#644 (Div. 3) D. Buying Shovels(約數)

題目描述

Polycarp wants to buy exactly n shovels. The shop sells packages with shovels. The store has k types of packages: the package of the i-th type consists of exactly i shovels (1≤i≤k). The store has an infinite number of packages of each type.
Polycarp wants to choose one type of packages and then buy several (one or more) packages of this type. What is the smallest number of packages Polycarp will have to buy to get exactly n shovels?
For example, if n=8 and k=7, then Polycarp will buy 2 packages of 4 shovels.
Help Polycarp find the minimum number of packages that he needs to buy, given that he:
will buy exactly n shovels in total;
the sizes of all packages he will buy are all the same and the number of shovels in each package is an integer from 1 to k, inclusive.

Input

The first line contains an integer t (1≤t≤100) — the number of test cases in the input. Then, t test cases follow, one per line.
Each test case consists of two positive integers n (1≤n≤109) and k (1≤k≤109) — the number of shovels and the number of types of packages.

Output

Print t answers to the test cases.
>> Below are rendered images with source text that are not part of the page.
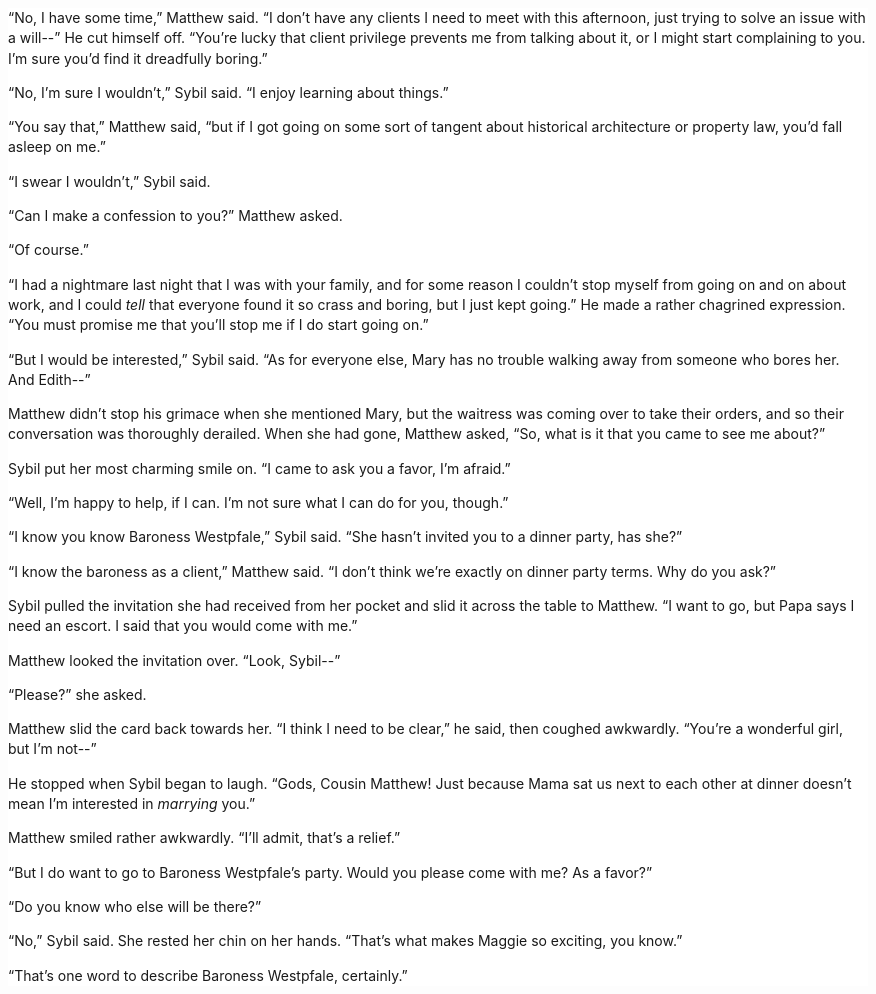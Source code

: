“No, I have some time,” Matthew said. “I don’t have any clients I need to meet with this afternoon, just trying to solve an issue with a will--” He cut himself off. “You’re lucky that client privilege prevents me from talking about it, or I might start complaining to you. I’m sure you’d find it dreadfully boring.”

“No, I’m sure I wouldn’t,” Sybil said. “I enjoy learning about things.”

“You say that,” Matthew said, “but if I got going on some sort of tangent about historical architecture or property law, you’d fall asleep on me.”

“I swear I wouldn’t,” Sybil said.

“Can I make a confession to you?” Matthew asked.

“Of course.”

“I had a nightmare last night that I was with your family, and for some reason I couldn’t stop myself from going on and on about work, and I could *tell* that everyone found it so crass and boring, but I just kept going.” He made a rather chagrined expression. “You must promise me that you’ll stop me if I do start going on.”

“But I would be interested,” Sybil said. “As for everyone else, Mary has no trouble walking away from someone who bores her. And Edith--”

Matthew didn’t stop his grimace when she mentioned Mary, but the waitress was coming over to take their orders, and so their conversation was thoroughly derailed. When she had gone, Matthew asked, “So, what is it that you came to see me about?”

Sybil put her most charming smile on. “I came to ask you a favor, I’m afraid.”

“Well, I’m happy to help, if I can. I’m not sure what I can do for you, though.”

“I know you know Baroness Westpfale,” Sybil said. “She hasn’t invited you to a dinner party, has she?”

“I know the baroness as a client,” Matthew said. “I don’t think we’re exactly on dinner party terms. Why do you ask?”

Sybil pulled the invitation she had received from her pocket and slid it across the table to Matthew. “I want to go, but Papa says I need an escort. I said that you would come with me.”

Matthew looked the invitation over. “Look, Sybil--”

“Please?” she asked.

Matthew slid the card back towards her. “I think I need to be clear,” he said, then coughed awkwardly. “You’re a wonderful girl, but I’m not--”

He stopped when Sybil began to laugh. “Gods, Cousin Matthew! Just because Mama sat us next to each other at dinner doesn’t mean I’m interested in *marrying* you.”

Matthew smiled rather awkwardly. “I’ll admit, that’s a relief.”

“But I do want to go to Baroness Westpfale’s party. Would you please come with me? As a favor?”

“Do you know who else will be there?”

“No,” Sybil said. She rested her chin on her hands. “That’s what makes Maggie so exciting, you know.”

“That’s one word to describe Baroness Westpfale, certainly.”
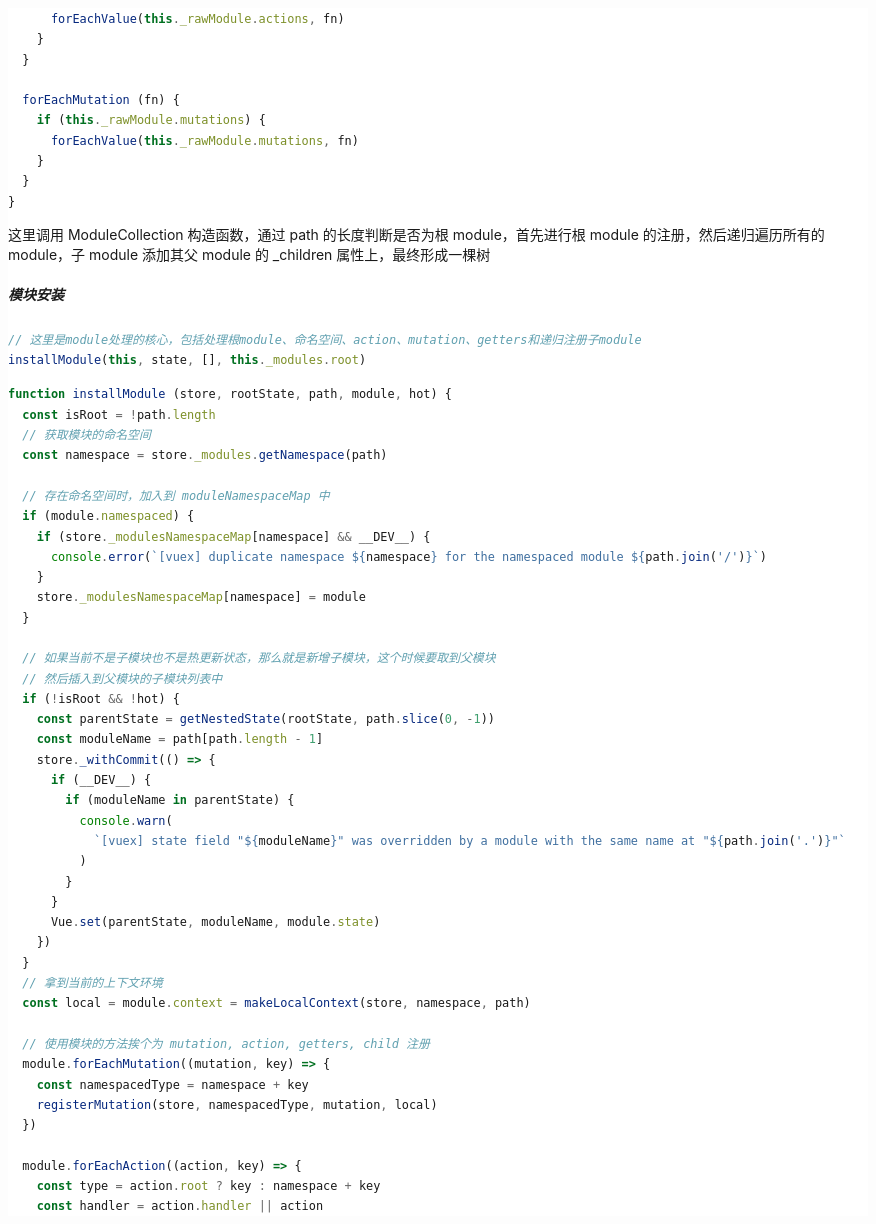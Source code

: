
 ``` javascript
      forEachValue(this._rawModule.actions, fn)
    }
  }

  forEachMutation (fn) {
    if (this._rawModule.mutations) {
      forEachValue(this._rawModule.mutations, fn)
    }
  }
}
```
这里调用 ModuleCollection 构造函数，通过 path 的长度判断是否为根 module，首先进行根 module 的注册，然后递归遍历所有的 module，子 module 添加其父 module 的 _children 属性上，最终形成一棵树


##### 模块安装
``` javascript
// 这里是module处理的核心，包括处理根module、命名空间、action、mutation、getters和递归注册子module
installModule(this, state, [], this._modules.root)
```
``` javascript
function installModule (store, rootState, path, module, hot) {
  const isRoot = !path.length
  // 获取模块的命名空间
  const namespace = store._modules.getNamespace(path)

  // 存在命名空间时，加入到 moduleNamespaceMap 中
  if (module.namespaced) {
    if (store._modulesNamespaceMap[namespace] && __DEV__) {
      console.error(`[vuex] duplicate namespace ${namespace} for the namespaced module ${path.join('/')}`)
    }
    store._modulesNamespaceMap[namespace] = module
  }

  // 如果当前不是子模块也不是热更新状态，那么就是新增子模块，这个时候要取到父模块
  // 然后插入到父模块的子模块列表中
  if (!isRoot && !hot) {
    const parentState = getNestedState(rootState, path.slice(0, -1))
    const moduleName = path[path.length - 1]
    store._withCommit(() => {
      if (__DEV__) {
        if (moduleName in parentState) {
          console.warn(
            `[vuex] state field "${moduleName}" was overridden by a module with the same name at "${path.join('.')}"`
          )
        }
      }
      Vue.set(parentState, moduleName, module.state)
    })
  }
  // 拿到当前的上下文环境
  const local = module.context = makeLocalContext(store, namespace, path)

  // 使用模块的方法挨个为 mutation, action, getters, child 注册
  module.forEachMutation((mutation, key) => {
    const namespacedType = namespace + key
    registerMutation(store, namespacedType, mutation, local)
  })

  module.forEachAction((action, key) => {
    const type = action.root ? key : namespace + key
    const handler = action.handler || action
```
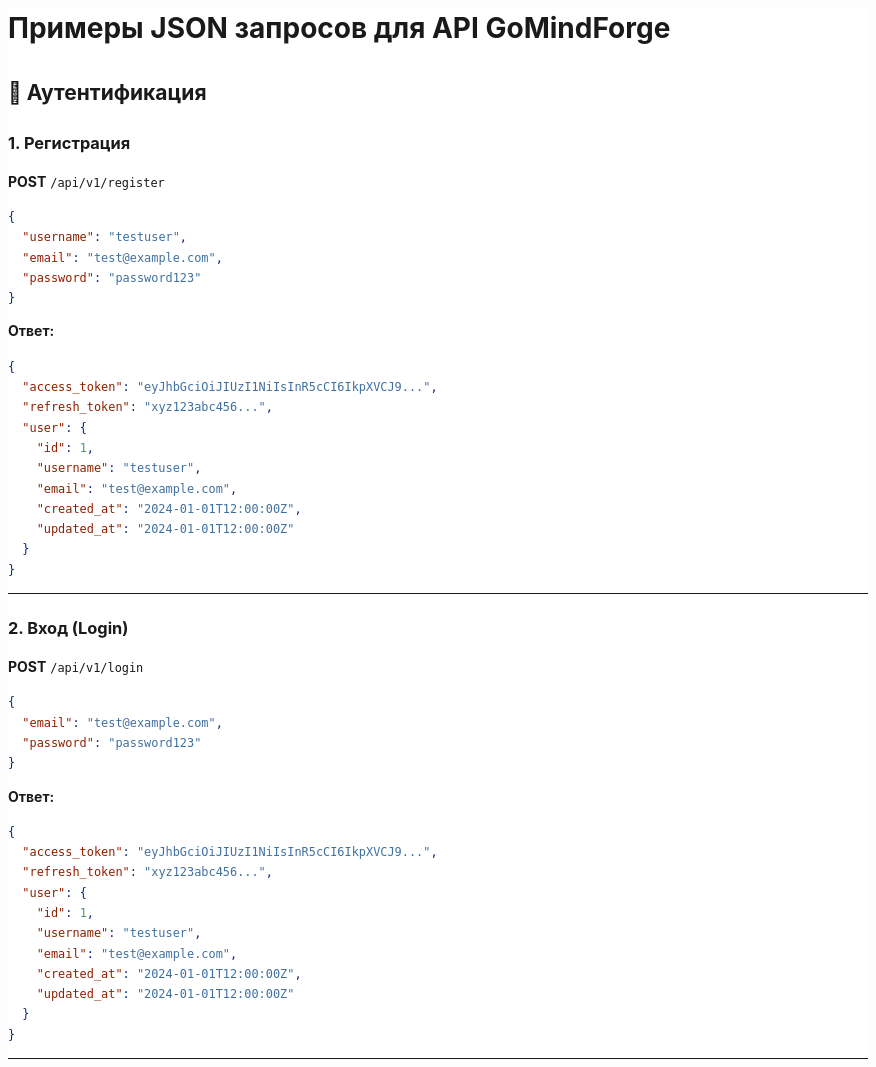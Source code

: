 # Примеры JSON запросов для API GoMindForge

## 🔐 Аутентификация

### 1. Регистрация
**POST** `/api/v1/register`

```json
{
  "username": "testuser",
  "email": "test@example.com",
  "password": "password123"
}
```

**Ответ:**
```json
{
  "access_token": "eyJhbGciOiJIUzI1NiIsInR5cCI6IkpXVCJ9...",
  "refresh_token": "xyz123abc456...",
  "user": {
    "id": 1,
    "username": "testuser",
    "email": "test@example.com",
    "created_at": "2024-01-01T12:00:00Z",
    "updated_at": "2024-01-01T12:00:00Z"
  }
}
```

---

### 2. Вход (Login)
**POST** `/api/v1/login`

```json
{
  "email": "test@example.com",
  "password": "password123"
}
```

**Ответ:**
```json
{
  "access_token": "eyJhbGciOiJIUzI1NiIsInR5cCI6IkpXVCJ9...",
  "refresh_token": "xyz123abc456...",
  "user": {
    "id": 1,
    "username": "testuser",
    "email": "test@example.com",
    "created_at": "2024-01-01T12:00:00Z",
    "updated_at": "2024-01-01T12:00:00Z"
  }
}
```

---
Each answer is a positive integer — the minimum number of packages.

Example

input
5
8 7
8 1
6 10
999999733 999999732
999999733 999999733
output
2
8
1
999999733
1

Note

The answer to the first test case was explained in the statement.
In the second test case, there is only one way to buy 8 shovels — 8 packages of one shovel.
In the third test case, you need to buy a 1 package of 6 shovels.

題目大意

你現在要買n個鐵鍬，商店中有k中不同的賣法，依次每一次賣1到k個鐵鍬，現在你只能選擇其中的一種買法，問最少買幾次同一種的買法，使得剛好買到n個鐵鍬。

題目分析

這道題其實就是求約數。
因爲有1-k種買法，每種買法買1-k把鐵鍬，而且只能選一種買法。因此，我們就要找到小於等於k的n的最大約數，所以我們可以先求出n的所有約數，再從大到小遍歷所有的約數，找到小於等於k的最大約數即可。
答案即爲:n/a[k]。

代碼如下

#include <iostream>
#include <cstdio>
#include <cmath>
#include <string>
#include <cstring>
#include <stack>
#include <map>
#include <unordered_map>
#include <queue>
#include <vector>
#include <set> 
#include <algorithm>
#include <iomanip>
#define LL long long
using namespace std;
int const N=1e6+5;
int a[N],cnt=0;
int main()
{
	int t;
	scanf("%d",&t);
	while(t--)
	{
		int n,k;
		scanf("%d%d",&n,&k);
		if(k>=n) {puts("1"); continue;}   //k>=n，可直接輸出n
		cnt=0;
		for(int i=1;i<=n/i;i++)     //求n的約數
		if(n%i==0)
		{
			a[cnt++]=i;
			if(i!=n/i) a[cnt++]=n/i;
		}
		sort(a,a+cnt);           //將約數進行排序
		
		int u;
		for(int i=cnt-1;i>=0;i--)     //找到小於等於k的最大約數
		if(k>=a[i]) {u=i; break;}
		
		printf("%d\n",n/a[u]);
	}
	return 0;
}